8. Base Rent Increases: Option to Extend.
8.1 Sections 21 and 22 of the Lease are hereby deleted in their
entirety.
8.2 Option to Extend.
8.2.1 Terms of Option: Provided (i) Tenant is not in default under the
terms of this Lease at the time this renewal option is exercised or at the
commencement of the Option Term (as hereinafter defined), (ii) Tenant is
occupying at least ninety percent (90%) of the Premises, including the Expansion
Space, and (iii) Landlord has not given more than two (2) notices of default
during the final twelve (12) months of the Revised Lease Term for nonpayment of
monetary obligations, Tenant shall have the option to renew this Lease for an
additional period of sixty (60) months ("Option Term". The Option Term shall be
on all the terms and conditions of this Lease, except that Landlord shall have
no additional obligation for free rent, leasehold improvements or for any other
tenant inducements for the Option Term and Tenant shall have no termination
rights or expansion rights during the Option Term. Base Rent shall be increased
(but not decreased) to one hundred percent (100%) of the fair market rental rate
("Market Rent") as set forth below and the Security Deposit will be increased to
reflect any increase in Base Rent payable under the Lease. There shall be no
additional extension terms beyond the Option Term set forth herein. Tenant must
exercise its option to extend this Lease by giving Landlord written notice of
its election to do so not less than one hundred eighty (180) days prior to the
end of the Revised Lease Term. Any notice not given in a timely manner shall be
void, and Tenant shall be deemed to have waived its extension rights. Except as
provided in Section 16.2 of the Lease pertaining to an assignment to an
Affiliate, the extension option set forth herein is personal to Tenant and shall
not be included in any assignment of this Lease.

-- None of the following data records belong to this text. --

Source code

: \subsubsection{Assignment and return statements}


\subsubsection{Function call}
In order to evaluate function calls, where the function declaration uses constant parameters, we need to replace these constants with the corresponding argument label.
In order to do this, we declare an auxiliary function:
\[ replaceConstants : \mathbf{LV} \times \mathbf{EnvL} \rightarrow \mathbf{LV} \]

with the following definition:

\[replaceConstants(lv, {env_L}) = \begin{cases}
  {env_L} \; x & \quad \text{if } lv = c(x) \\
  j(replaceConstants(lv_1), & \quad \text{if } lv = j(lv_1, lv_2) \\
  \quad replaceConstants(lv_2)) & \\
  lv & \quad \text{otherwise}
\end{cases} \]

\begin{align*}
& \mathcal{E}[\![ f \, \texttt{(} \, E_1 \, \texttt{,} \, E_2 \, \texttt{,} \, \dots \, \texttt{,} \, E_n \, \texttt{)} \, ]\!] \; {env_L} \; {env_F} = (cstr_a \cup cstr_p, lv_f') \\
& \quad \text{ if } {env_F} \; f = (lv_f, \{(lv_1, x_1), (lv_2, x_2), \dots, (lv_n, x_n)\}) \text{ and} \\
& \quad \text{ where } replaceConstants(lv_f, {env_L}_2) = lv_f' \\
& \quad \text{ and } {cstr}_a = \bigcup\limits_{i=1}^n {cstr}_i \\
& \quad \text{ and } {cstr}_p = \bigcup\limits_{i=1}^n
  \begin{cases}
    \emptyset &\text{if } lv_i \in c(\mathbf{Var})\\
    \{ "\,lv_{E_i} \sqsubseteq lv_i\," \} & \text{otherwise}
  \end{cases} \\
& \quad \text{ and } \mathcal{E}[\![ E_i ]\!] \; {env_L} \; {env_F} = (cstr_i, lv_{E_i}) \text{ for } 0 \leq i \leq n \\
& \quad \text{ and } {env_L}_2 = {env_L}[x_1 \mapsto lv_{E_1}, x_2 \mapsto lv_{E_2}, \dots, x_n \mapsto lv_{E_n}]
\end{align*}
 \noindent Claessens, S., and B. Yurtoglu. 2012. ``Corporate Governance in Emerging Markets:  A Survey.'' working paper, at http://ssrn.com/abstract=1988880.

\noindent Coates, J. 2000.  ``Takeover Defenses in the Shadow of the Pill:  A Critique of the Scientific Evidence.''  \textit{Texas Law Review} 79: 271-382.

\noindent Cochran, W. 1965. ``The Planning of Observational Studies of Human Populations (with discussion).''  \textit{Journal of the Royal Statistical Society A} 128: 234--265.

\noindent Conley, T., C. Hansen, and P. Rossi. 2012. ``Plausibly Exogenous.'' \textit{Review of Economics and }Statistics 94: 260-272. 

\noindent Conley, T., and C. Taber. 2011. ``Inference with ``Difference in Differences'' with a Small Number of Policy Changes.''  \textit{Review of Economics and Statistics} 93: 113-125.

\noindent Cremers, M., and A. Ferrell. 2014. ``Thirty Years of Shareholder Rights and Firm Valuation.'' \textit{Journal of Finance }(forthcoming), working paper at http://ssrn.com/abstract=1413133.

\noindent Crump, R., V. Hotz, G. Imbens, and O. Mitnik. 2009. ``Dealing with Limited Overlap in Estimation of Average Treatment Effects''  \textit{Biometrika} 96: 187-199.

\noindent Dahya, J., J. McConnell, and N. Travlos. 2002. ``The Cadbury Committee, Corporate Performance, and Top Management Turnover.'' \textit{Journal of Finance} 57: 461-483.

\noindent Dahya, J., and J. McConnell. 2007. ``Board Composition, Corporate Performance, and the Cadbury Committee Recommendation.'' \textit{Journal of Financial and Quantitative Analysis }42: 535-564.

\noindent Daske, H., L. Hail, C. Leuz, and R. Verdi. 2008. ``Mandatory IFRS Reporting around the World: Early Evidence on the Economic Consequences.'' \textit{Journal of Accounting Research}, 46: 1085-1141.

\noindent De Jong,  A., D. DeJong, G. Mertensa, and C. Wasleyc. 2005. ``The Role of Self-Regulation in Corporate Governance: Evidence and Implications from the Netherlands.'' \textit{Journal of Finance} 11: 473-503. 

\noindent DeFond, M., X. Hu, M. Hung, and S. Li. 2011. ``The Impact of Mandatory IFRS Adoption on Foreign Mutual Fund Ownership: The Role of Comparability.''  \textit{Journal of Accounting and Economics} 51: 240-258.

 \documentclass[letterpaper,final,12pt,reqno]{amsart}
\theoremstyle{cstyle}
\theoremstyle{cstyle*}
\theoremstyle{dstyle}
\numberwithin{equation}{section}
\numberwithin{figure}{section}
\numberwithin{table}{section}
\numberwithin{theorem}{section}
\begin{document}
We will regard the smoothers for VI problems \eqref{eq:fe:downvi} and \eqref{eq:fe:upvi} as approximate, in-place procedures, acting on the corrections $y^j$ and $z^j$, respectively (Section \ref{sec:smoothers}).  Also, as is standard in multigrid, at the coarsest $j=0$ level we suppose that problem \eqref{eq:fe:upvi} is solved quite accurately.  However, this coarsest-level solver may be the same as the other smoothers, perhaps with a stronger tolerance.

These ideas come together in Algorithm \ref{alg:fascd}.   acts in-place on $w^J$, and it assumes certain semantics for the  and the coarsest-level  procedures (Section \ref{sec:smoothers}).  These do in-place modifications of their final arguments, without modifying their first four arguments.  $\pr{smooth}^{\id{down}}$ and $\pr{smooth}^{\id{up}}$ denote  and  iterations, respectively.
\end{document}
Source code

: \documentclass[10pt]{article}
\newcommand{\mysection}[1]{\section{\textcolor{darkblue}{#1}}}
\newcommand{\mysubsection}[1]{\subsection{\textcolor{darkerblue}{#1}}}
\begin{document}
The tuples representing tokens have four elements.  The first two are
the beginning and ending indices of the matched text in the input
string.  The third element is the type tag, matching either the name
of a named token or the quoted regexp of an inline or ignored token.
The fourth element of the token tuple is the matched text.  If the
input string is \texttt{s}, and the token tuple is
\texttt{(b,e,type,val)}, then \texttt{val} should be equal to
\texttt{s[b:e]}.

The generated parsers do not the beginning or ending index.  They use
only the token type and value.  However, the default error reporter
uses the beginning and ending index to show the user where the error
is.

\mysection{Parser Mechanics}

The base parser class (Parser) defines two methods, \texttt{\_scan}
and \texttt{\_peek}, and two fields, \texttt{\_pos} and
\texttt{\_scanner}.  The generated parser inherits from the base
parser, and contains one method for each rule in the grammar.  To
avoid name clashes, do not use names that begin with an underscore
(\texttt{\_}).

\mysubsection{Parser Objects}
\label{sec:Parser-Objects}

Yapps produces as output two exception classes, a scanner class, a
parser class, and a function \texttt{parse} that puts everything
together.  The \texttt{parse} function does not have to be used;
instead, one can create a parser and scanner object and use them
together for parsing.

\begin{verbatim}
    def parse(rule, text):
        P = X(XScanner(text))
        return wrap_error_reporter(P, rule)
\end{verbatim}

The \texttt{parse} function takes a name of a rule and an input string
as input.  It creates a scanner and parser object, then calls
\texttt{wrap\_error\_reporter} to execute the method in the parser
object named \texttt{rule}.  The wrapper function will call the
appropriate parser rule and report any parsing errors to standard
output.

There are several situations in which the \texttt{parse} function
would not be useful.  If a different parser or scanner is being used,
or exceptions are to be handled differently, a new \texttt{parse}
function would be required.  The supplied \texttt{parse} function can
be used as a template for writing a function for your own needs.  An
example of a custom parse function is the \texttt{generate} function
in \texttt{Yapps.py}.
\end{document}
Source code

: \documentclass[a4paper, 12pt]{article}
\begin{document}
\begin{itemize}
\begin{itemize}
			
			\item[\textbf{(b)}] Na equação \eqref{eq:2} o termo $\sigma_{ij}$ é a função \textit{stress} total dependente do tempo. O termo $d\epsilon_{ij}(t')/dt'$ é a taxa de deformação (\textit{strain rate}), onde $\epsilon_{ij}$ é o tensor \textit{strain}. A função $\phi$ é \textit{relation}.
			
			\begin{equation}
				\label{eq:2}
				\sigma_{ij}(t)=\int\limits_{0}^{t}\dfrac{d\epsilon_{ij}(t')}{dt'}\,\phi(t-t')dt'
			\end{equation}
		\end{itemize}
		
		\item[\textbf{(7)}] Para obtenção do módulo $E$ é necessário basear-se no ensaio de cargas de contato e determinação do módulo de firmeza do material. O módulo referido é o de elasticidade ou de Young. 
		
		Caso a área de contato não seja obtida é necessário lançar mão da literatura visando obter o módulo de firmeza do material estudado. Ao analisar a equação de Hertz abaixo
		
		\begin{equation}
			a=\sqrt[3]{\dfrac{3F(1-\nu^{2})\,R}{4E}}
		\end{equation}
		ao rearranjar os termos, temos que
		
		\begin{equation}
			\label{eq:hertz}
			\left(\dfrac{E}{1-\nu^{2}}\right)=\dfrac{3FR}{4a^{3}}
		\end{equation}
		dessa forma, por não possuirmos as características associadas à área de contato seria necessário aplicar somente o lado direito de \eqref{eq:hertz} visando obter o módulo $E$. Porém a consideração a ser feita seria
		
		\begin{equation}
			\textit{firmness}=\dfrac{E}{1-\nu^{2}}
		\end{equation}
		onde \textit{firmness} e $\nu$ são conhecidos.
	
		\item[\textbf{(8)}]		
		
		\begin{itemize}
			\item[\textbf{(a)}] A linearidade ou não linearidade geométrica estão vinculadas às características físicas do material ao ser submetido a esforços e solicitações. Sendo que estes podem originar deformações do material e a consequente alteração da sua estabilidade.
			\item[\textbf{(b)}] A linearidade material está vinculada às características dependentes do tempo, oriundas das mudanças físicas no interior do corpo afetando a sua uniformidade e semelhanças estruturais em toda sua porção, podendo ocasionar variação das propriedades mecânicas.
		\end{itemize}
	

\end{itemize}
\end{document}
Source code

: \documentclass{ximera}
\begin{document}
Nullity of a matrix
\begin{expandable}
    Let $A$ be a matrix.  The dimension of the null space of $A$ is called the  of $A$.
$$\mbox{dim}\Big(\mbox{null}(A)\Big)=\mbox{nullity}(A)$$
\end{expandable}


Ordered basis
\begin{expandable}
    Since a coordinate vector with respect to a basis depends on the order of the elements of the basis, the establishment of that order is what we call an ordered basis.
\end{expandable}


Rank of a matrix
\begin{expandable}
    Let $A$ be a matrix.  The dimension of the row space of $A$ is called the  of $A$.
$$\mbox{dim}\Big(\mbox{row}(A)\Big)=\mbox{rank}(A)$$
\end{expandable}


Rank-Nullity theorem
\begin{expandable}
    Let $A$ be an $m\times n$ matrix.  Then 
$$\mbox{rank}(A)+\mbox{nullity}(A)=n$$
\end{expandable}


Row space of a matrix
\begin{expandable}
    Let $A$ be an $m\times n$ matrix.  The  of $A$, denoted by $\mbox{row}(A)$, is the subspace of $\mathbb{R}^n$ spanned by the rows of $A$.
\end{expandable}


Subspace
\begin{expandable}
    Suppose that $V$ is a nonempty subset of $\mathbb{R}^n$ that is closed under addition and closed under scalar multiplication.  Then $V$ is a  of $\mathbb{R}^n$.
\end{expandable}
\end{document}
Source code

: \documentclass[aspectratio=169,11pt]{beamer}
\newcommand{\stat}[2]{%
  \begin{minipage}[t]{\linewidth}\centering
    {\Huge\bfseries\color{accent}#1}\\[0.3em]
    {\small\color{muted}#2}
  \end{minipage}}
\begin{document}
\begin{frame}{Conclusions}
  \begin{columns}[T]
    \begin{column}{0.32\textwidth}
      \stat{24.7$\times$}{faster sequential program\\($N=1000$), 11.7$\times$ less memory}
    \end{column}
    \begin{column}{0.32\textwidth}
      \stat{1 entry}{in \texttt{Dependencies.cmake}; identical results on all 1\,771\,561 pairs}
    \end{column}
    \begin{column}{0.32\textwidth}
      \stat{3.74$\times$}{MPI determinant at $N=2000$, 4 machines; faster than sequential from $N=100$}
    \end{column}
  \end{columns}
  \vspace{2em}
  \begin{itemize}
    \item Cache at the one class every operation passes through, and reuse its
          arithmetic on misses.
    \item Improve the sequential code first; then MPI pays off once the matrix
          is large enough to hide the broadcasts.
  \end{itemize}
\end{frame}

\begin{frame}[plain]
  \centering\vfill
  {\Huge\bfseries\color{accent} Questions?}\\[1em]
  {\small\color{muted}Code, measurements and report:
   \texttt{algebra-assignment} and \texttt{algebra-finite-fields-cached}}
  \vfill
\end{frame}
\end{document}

8.3 Determination of Base Rent During Extension Term.
8.3.1 Agreement on Base Rent. Landlord and Tenant shall have thirty
(30) days after Landlord receives the exercise notice in which to agree on the
Base Rent for the Option Term. Notwithstanding anything set forth herein to the
contrary, in no event shall the Base Rent for the Option Term be less than the
Base Rent in effect immediately prior to the Option Term.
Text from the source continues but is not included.